Spanish Cuisine Adapts To The New World

Once rice was introduced to the Americas, cooks began adapting Spanish recipes to the ingredients, which were locally available. Before long, many of these dishes became traditional Mexican rice recipes. For instance, paella. We usually think of this dish as being the epitome of Spanish cooking, but it is a certainty that in Mexico, cooks were making rice and seafood meals which predated its arrival in Valencia.

Not only is the tomato often featured in Spanish paella from the Americas, but also bell peppers, another new world crop are also often used. Here you have an example of the cuisines of Spain and Mexico having a sort of conversation with each other across the Atlantic Ocean, with European cooks finding the new vegetables and fruits from the Americas valuable additions to their own recipes and the people of Mexico making the ingredients and recipes of Europe their own.

Lightly seasoned Mexican rice is another of the better-known Mexican rice recipes. This rice is served as a complement to a wide variety of Mexican dishes, particularly beans. This is a dish, which is quite similar to Spanish rice; and just as with paella, this rice actually contains some new world ingredients.
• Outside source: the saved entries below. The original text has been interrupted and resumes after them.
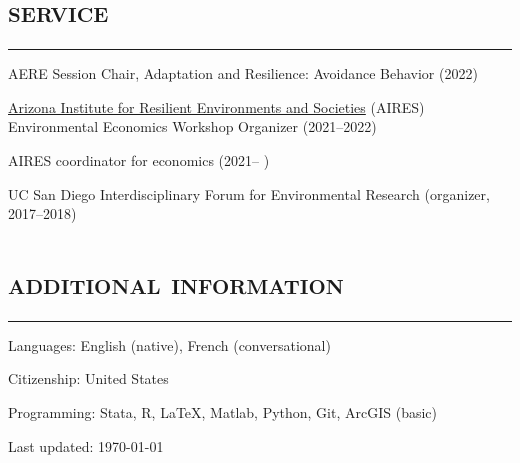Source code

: \documentclass[letterpaper]{article}
\def\footerlink{}
\renewenvironment{itemize}{
  \begin{list}{}{
    \setlength{\leftmargin}{1em}
      \setlength{\itemsep}{0.25em}
    \setlength{\parskip}{0pt}
    \setlength{\parsep}{0pt} 
  }
}{
  \end{list}
}
\begin{document}
{\section*{\textsc{\textbf{service}}}
\hrule
\vspace{.2cm}

\begin{itemize}
\item AERE Session Chair, Adaptation and Resilience: Avoidance Behavior (2022)
\item  \href{https://environment.arizona.edu/air}{Arizona Institute for Resilient Environments and Societies} (AIRES) Environmental Economics Workshop Organizer (2021--2022)
\item AIRES coordinator for economics (2021-- )
\item UC San Diego Interdisciplinary Forum for Environmental Research (organizer, 2017--2018)
\end{itemize}

\section*{\textsc{\textbf{additional information}}}
\hrule
\vspace{.2cm}


\begin{itemize}
    \item Languages: English (native), French (conversational)
    \item Citizenship: United States
    \item Programming: Stata, R, \LaTeX, Matlab, Python, Git, ArcGIS (basic)
\end{itemize}









\bigskip

\begin{center}
  \begin{footnotesize}
    Last updated: 
\today
{} \\
  \end{footnotesize}
\end{center}
\end{document}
Rice is an incredibly important ingredient in the Mexican pantry; this oldest of old world staples has become as essential to the Mexican diet as it is in Asia, Africa and much of the rest of the globe. Like many of the ingredients introduced by Europeans and later waves of immigrants to Mexico. it has been welcomed with open arms, combined with the native ingredients of the Americas, and become something all its own – from Mexican rice recipes to soups, which include this grain, Mexican food, is a distinct cuisine unto itself and rice has been a big part of its development.